December 11, 2017

Day 11 - Scaling your on-duty team

By: Damien Pacaud (@damienpacaud)

Edited By: (@bmarsteau)

Our tech team at teads.tv is mostly based in France where labour law and legislation provide quite a strict set of rules and boundaries for working out of office hours.

For this reason we’ve had to adapt and give some thought to our on-duty team organization as we grew from a start-up to a scale-up.

Intro

Scaling your on-duty team is crucial for most of the fast-growing startups that operate at a global level. The internet never sleeps, and even with the best design for resilience, one day, your system will go down. At teads, we deliver outstream video advertising for the biggest content publishers in the world. Any downtime has important repercussions on our revenue but also on the publisher’s revenue. We decided to carefully think about scaling our on-duty team in order to minimize the downtime when a system goes down. That story is below.

Our problem

In a few years, we’ve scaled from a growing startup operating with a few pizza teams into a company where more than 100 developers on 3 different locations deliver new features on a daily basis. We’ve been able to do so by implementing our own version of the “Spotify model” and it has given us the ability to stay agile while growing the tech team. Applying the same recipe to the on-duty team was a challenge, to say the least. Initially, the on-duty team was composed of a few developers that had been with teads since the very beginning and that were very knowledgeable on every part of the platform. We relied on their knowledge, availability and on the fact that they helped build most of the system. As we grew, the system became larger and more complex. The handful of developers keeping the revenue safe overnight were now unable to keep up with the needed knowledge to solve a problem.

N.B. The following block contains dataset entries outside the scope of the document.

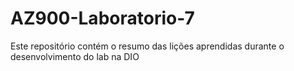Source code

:# AZ900-Laboratorio-7
Este repositório contém o resumo das lições aprendidas durante o desenvolvimento do lab na DIO
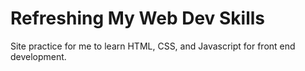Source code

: # Refreshing My Web Dev Skills
Site practice for me to learn HTML, CSS, and Javascript for front end development.
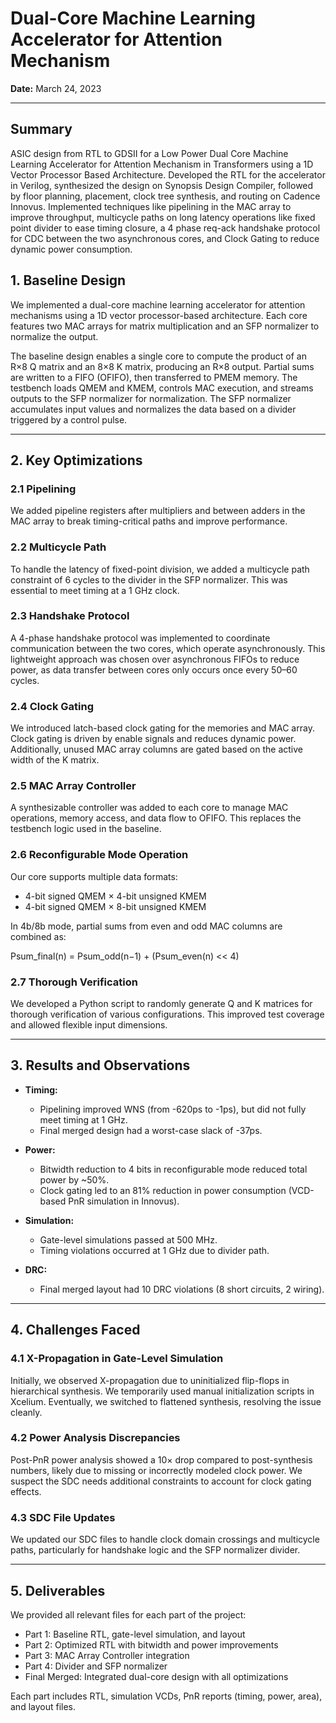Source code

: # Dual-Core Machine Learning Accelerator for Attention Mechanism

**Date:** March 24, 2023

---

## Summary 

ASIC design from RTL to GDSII for a Low Power Dual Core Machine Learning Accelerator for Attention Mechanism in Transformers using a 1D Vector Processor Based Architecture. Developed the RTL for the accelerator in Verilog, synthesized the design on Synopsis Design Compiler, followed by floor planning, placement, clock tree synthesis, and routing on Cadence Innovus. Implemented techniques like pipelining in the MAC array to improve throughput, multicycle paths on long latency operations like fixed point divider to ease timing closure, a 4 phase req-ack handshake protocol for CDC between the two asynchronous cores, and Clock Gating to reduce dynamic power consumption.


## 1. Baseline Design

We implemented a dual-core machine learning accelerator for attention mechanisms using a 1D vector processor-based architecture. Each core features two MAC arrays for matrix multiplication and an SFP normalizer to normalize the output.

The baseline design enables a single core to compute the product of an R×8 Q matrix and an 8×8 K matrix, producing an R×8 output. Partial sums are written to a FIFO (OFIFO), then transferred to PMEM memory. The testbench loads QMEM and KMEM, controls MAC execution, and streams outputs to the SFP normalizer for normalization. The SFP normalizer accumulates input values and normalizes the data based on a divider triggered by a control pulse.

---

## 2. Key Optimizations

### 2.1 Pipelining
We added pipeline registers after multipliers and between adders in the MAC array to break timing-critical paths and improve performance.

### 2.2 Multicycle Path
To handle the latency of fixed-point division, we added a multicycle path constraint of 6 cycles to the divider in the SFP normalizer. This was essential to meet timing at a 1 GHz clock.

### 2.3 Handshake Protocol
A 4-phase handshake protocol was implemented to coordinate communication between the two cores, which operate asynchronously. This lightweight approach was chosen over asynchronous FIFOs to reduce power, as data transfer between cores only occurs once every 50–60 cycles.

### 2.4 Clock Gating
We introduced latch-based clock gating for the memories and MAC array. Clock gating is driven by enable signals and reduces dynamic power. Additionally, unused MAC array columns are gated based on the active width of the K matrix.

### 2.5 MAC Array Controller
A synthesizable controller was added to each core to manage MAC operations, memory access, and data flow to OFIFO. This replaces the testbench logic used in the baseline.

### 2.6 Reconfigurable Mode Operation
Our core supports multiple data formats:
- 4-bit signed QMEM × 4-bit unsigned KMEM
- 4-bit signed QMEM × 8-bit unsigned KMEM

In 4b/8b mode, partial sums from even and odd MAC columns are combined as:

Psum_final(n) = Psum_odd(n−1) + (Psum_even(n) << 4)


### 2.7 Thorough Verification
We developed a Python script to randomly generate Q and K matrices for thorough verification of various configurations. This improved test coverage and allowed flexible input dimensions.

---

## 3. Results and Observations

- **Timing:**  
  - Pipelining improved WNS (from -620ps to -1ps), but did not fully meet timing at 1 GHz.  
  - Final merged design had a worst-case slack of -37ps.

- **Power:**  
  - Bitwidth reduction to 4 bits in reconfigurable mode reduced total power by ~50%.  
  - Clock gating led to an 81% reduction in power consumption (VCD-based PnR simulation in Innovus).

- **Simulation:**  
  - Gate-level simulations passed at 500 MHz.  
  - Timing violations occurred at 1 GHz due to divider path.

- **DRC:**  
  - Final merged layout had 10 DRC violations (8 short circuits, 2 wiring).

---

## 4. Challenges Faced

### 4.1 X-Propagation in Gate-Level Simulation
Initially, we observed X-propagation due to uninitialized flip-flops in hierarchical synthesis. We temporarily used manual initialization scripts in Xcelium. Eventually, we switched to flattened synthesis, resolving the issue cleanly.

### 4.2 Power Analysis Discrepancies
Post-PnR power analysis showed a 10× drop compared to post-synthesis numbers, likely due to missing or incorrectly modeled clock power. We suspect the SDC needs additional constraints to account for clock gating effects.

### 4.3 SDC File Updates
We updated our SDC files to handle clock domain crossings and multicycle paths, particularly for handshake logic and the SFP normalizer divider.

---

## 5. Deliverables

We provided all relevant files for each part of the project:

- Part 1: Baseline RTL, gate-level simulation, and layout  
- Part 2: Optimized RTL with bitwidth and power improvements  
- Part 3: MAC Array Controller integration  
- Part 4: Divider and SFP normalizer  
- Final Merged: Integrated dual-core design with all optimizations  

Each part includes RTL, simulation VCDs, PnR reports (timing, power, area), and layout files.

First step : Growing the on-duty team

We started looking for people to add to the on-duty team and ideally have someone from each of our feature teams be part of the rotation. This was our way of implementing “you built it, you run it” in a country with strict labour laws. It meant growing that team to 12 people and that’s when we hit the first wall. We tried growing the team while having a few visible production incidents (S3 Service Disruption in us-east-1, anyone ?) and of course, no one was voluntarily applying to be on duty.

spounge bob

Besides, being on duty once every twelve weeks seems counterproductive as it is spread on too long a timespan. By the time you are back on duty a lot of systems have changed and it is difficult to remember good practices.

Lost battle: trying to be ready

One of the main reason nobody was applying to the on-duty rotation was the lack of documentation for how to react when an incident arises. We tried to tackle this problem and for a few months we set up meetings, put knowledgeable people in a room and ask them to kindly document the steps to take when incidents happen.

meeting

This was too large of a mission, even for a highly motivated team. Soon, meetings were skipped, and documentation was not improving.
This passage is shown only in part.